Le bouche-à-oreille est un phénomène aussi vieux que le commerce lui-même. Victor Hugo le décrit dans un poème assez drôle, qui raconte le parcours d’un mot aussitôt qu’il a été prononcé :

Ce mot que vous croyez que l'on n'a pas entendu,
Que vous disiez si bas dans un lieu sourd et sombre,
Court à peine lâché, part, bondit, sort de l'ombre !
Tenez, il est dehors ! Il connaît son chemin. 
Il marche, il a deux pieds, un bâton à la main, 
De bons souliers ferrés, un passeport en règle ; 
— Au besoin, il prendrait des ailes, comme l'aigle ! —
Il vous échappe, il fuit, rien ne l'arrêtera. 
Il suit le quai, franchit la place, et caetera, 
Passe l'eau sans bateau dans la saison des crues, 
Et va, tout à travers un dédale de rues, 
Droit chez l'individu (…) 
Il sait le numéro, l'étage ; il a la clé, 
Il monte l'escalier, ouvre la porte, passe, 
Entre, arrive, et, railleur, regardant l'homme en face, 
Dit : – Me voilà !

Il s’agissait en l’occurrence d’un mot désagréable, et Victor Hugo nous rappelle au passage que le bouche-à-oreille n’est pas toujours positif (comme Marina me l’a très justement rappelé dans le groupe Facebook). C’est ce qui le rend dangereux car il se répand vite ! Et encore, Victor Hugo n’a pas connu Google ni les réseaux sociaux, qui constituent une caisse de résonnance hors du commun.

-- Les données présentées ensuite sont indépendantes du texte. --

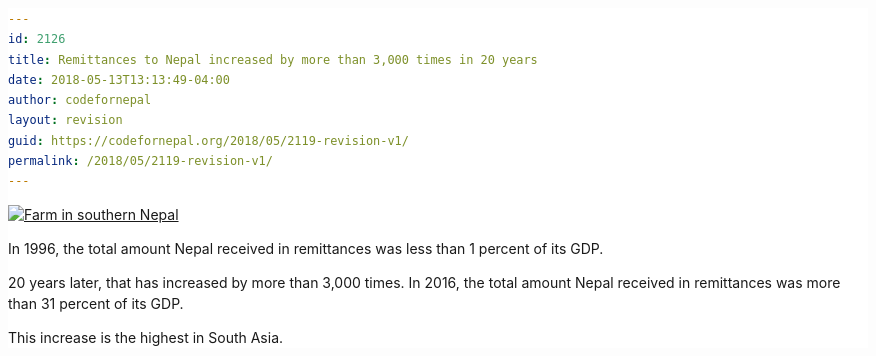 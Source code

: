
 ```yaml
---
id: 2126
title: Remittances to Nepal increased by more than 3,000 times in 20 years
date: 2018-05-13T13:13:49-04:00
author: codefornepal
layout: revision
guid: https://codefornepal.org/2018/05/2119-revision-v1/
permalink: /2018/05/2119-revision-v1/
---
```

[<img class="alignnone size-large wp-image-2121" src="https://codefornepal.org/wp-content/uploads/2017/12/DSC_0392-1024x681.jpg" alt="Farm in southern Nepal" width="100%" height="100%" />](https://codefornepal.org/wp-content/uploads/2017/12/DSC_0392-e1526228659321.jpg)

In 1996, the total amount Nepal received in remittances was less than 1 percent of its GDP.

20 years later, that has increased by more than 3,000 times. In 2016, the total amount Nepal received in remittances was more than 31 percent of its GDP.

This increase is the highest in South Asia.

Alors que faire, quand on est entrepreneur, face à ce levier gratuit, souvent imprévisible et potentiellement dangereux ?

3 attitudes existent

Il y a d’abord les passifs qui pensent que le bouche-à-oreille ne peut être qu’un phénomène spontané, qu’on ne peut rien y faire. C’est le cas d’Elodie, décoratrice d’intérieur, qui me disait l’autre jour : « Si mes clients sont satisfaits, ils parleront de moi. Je dois faire en sorte qu’ils le soient, il n’y a rien à faire de plus ! »

→ Pourtant si elle interrogeait ses clients satisfaits, Elodie constaterait que tous ne parlent pas d’elle, bien au contraire seule une toute petite minorité le fait.

Il y a ensuite les insistants : ceux-là mettent la pression à leurs clients pour qu’ils fassent leur pub.

→ Vous l’avez sans doute déjà vécu : c’est très désagréable et c’est évidemment contre-productif. Le bouche-à-oreille ne fonctionne plus si on force la main d’un client, même s’il est très satisfait de vos services ou de votre produit.

Il y a enfin les malins : ils ont compris que la vérité est entre les deux.

→ Ils savent qu’on peut, si on s’y prend avec finesse et inventivité, accélérer le bouche-à-oreille et même le démultiplier.

Avec toute l'équipe de RiseCamp, nous nous sommes fixé comme objectif du mois de vous montrer comment encourager le bouche-à-oreille lié à votre activité à travers des actions concrètes et faciles à mettre en place.

Je ne résiste pas à l'envie de vous donner un premier conseil dès maintenant : la première chose à faire pour favoriser le bouche-à-oreille est évidemment de satisfaire ses clients. C'est vrai, mais pas complètement ! Je crois profondément que la satisfaction est une condition nécessaire mais aussi qu'elle est insuffisante. Ce qui va déclencher l'envie pour un client de parler de vous sur tous les toits se trouve davantage dans l'effet de surprise. Le premier conseil que j'aimerais vous donner, c'est donc d'essayer de créer une expérience client qui surprend. C'est cela qui le transformera en ambassadeur de votre marque !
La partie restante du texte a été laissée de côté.